**TASK TO COMPLETE:** Your task is to give the data again, exactly, with every line intact.

**RECORD EXTRACTS:**
++++++++
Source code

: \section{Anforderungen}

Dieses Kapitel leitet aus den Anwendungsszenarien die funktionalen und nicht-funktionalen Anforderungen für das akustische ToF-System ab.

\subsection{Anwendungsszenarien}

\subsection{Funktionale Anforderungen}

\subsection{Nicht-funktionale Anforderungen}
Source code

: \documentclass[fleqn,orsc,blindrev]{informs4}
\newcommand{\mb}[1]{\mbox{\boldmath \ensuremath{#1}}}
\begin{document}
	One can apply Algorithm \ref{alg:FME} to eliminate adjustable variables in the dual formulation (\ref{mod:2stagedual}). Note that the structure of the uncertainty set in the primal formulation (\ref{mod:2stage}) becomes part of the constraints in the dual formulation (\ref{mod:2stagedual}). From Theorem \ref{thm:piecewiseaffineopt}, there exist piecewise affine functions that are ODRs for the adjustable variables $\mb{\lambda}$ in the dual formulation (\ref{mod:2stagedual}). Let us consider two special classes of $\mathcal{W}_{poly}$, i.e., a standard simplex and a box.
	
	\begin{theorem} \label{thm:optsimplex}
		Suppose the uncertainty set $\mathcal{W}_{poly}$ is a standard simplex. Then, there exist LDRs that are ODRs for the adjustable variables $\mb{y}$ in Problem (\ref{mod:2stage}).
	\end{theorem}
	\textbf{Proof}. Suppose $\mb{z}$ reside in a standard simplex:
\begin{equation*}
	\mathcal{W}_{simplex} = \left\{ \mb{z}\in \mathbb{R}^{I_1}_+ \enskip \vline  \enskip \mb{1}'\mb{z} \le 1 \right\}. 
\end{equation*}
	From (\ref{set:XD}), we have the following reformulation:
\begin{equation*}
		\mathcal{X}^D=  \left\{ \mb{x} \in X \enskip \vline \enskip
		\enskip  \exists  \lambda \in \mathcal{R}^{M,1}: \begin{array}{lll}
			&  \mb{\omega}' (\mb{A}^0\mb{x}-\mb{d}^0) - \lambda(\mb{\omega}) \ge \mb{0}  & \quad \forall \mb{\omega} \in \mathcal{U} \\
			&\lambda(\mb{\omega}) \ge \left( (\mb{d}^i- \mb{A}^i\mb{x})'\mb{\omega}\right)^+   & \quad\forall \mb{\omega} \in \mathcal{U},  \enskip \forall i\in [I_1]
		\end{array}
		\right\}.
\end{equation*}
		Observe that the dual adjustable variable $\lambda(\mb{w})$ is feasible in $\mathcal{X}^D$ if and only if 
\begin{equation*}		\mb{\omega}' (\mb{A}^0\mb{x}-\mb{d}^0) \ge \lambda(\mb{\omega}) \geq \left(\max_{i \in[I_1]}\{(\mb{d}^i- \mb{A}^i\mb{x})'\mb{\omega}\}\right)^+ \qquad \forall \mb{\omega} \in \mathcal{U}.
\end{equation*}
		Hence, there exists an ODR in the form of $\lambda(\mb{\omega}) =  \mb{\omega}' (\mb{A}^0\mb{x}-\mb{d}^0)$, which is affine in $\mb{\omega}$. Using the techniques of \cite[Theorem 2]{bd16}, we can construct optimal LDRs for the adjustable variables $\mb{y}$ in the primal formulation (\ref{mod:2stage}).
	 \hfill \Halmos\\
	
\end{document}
++++++++
**RESULT OF THIS TASK:**
Source code

: \section{Anforderungen}

Dieses Kapitel leitet aus den Anwendungsszenarien die funktionalen und nicht-funktionalen Anforderungen für das akustische ToF-System ab.

\subsection{Anwendungsszenarien}

\subsection{Funktionale Anforderungen}

\subsection{Nicht-funktionale Anforderungen}
Source code

: \documentclass[fleqn,orsc,blindrev]{informs4}
\newcommand{\mb}[1]{\mbox{\boldmath \ensuremath{#1}}}
\begin{document}
	One can apply Algorithm \ref{alg:FME} to eliminate adjustable variables in the dual formulation (\ref{mod:2stagedual}). Note that the structure of the uncertainty set in the primal formulation (\ref{mod:2stage}) becomes part of the constraints in the dual formulation (\ref{mod:2stagedual}). From Theorem \ref{thm:piecewiseaffineopt}, there exist piecewise affine functions that are ODRs for the adjustable variables $\mb{\lambda}$ in the dual formulation (\ref{mod:2stagedual}). Let us consider two special classes of $\mathcal{W}_{poly}$, i.e., a standard simplex and a box.
	
	\begin{theorem} \label{thm:optsimplex}
		Suppose the uncertainty set $\mathcal{W}_{poly}$ is a standard simplex. Then, there exist LDRs that are ODRs for the adjustable variables $\mb{y}$ in Problem (\ref{mod:2stage}).
	\end{theorem}
	\textbf{Proof}. Suppose $\mb{z}$ reside in a standard simplex:
\begin{equation*}
	\mathcal{W}_{simplex} = \left\{ \mb{z}\in \mathbb{R}^{I_1}_+ \enskip \vline  \enskip \mb{1}'\mb{z} \le 1 \right\}. 
\end{equation*}
	From (\ref{set:XD}), we have the following reformulation:
\begin{equation*}
		\mathcal{X}^D=  \left\{ \mb{x} \in X \enskip \vline \enskip
		\enskip  \exists  \lambda \in \mathcal{R}^{M,1}: \begin{array}{lll}
			&  \mb{\omega}' (\mb{A}^0\mb{x}-\mb{d}^0) - \lambda(\mb{\omega}) \ge \mb{0}  & \quad \forall \mb{\omega} \in \mathcal{U} \\
			&\lambda(\mb{\omega}) \ge \left( (\mb{d}^i- \mb{A}^i\mb{x})'\mb{\omega}\right)^+   & \quad\forall \mb{\omega} \in \mathcal{U},  \enskip \forall i\in [I_1]
		\end{array}
		\right\}.
\end{equation*}
		Observe that the dual adjustable variable $\lambda(\mb{w})$ is feasible in $\mathcal{X}^D$ if and only if 
\begin{equation*}		\mb{\omega}' (\mb{A}^0\mb{x}-\mb{d}^0) \ge \lambda(\mb{\omega}) \geq \left(\max_{i \in[I_1]}\{(\mb{d}^i- \mb{A}^i\mb{x})'\mb{\omega}\}\right)^+ \qquad \forall \mb{\omega} \in \mathcal{U}.
\end{equation*}
		Hence, there exists an ODR in the form of $\lambda(\mb{\omega}) =  \mb{\omega}' (\mb{A}^0\mb{x}-\mb{d}^0)$, which is affine in $\mb{\omega}$. Using the techniques of \cite[Theorem 2]{bd16}, we can construct optimal LDRs for the adjustable variables $\mb{y}$ in the primal formulation (\ref{mod:2stage}).
	 \hfill \Halmos\\
	
\end{document}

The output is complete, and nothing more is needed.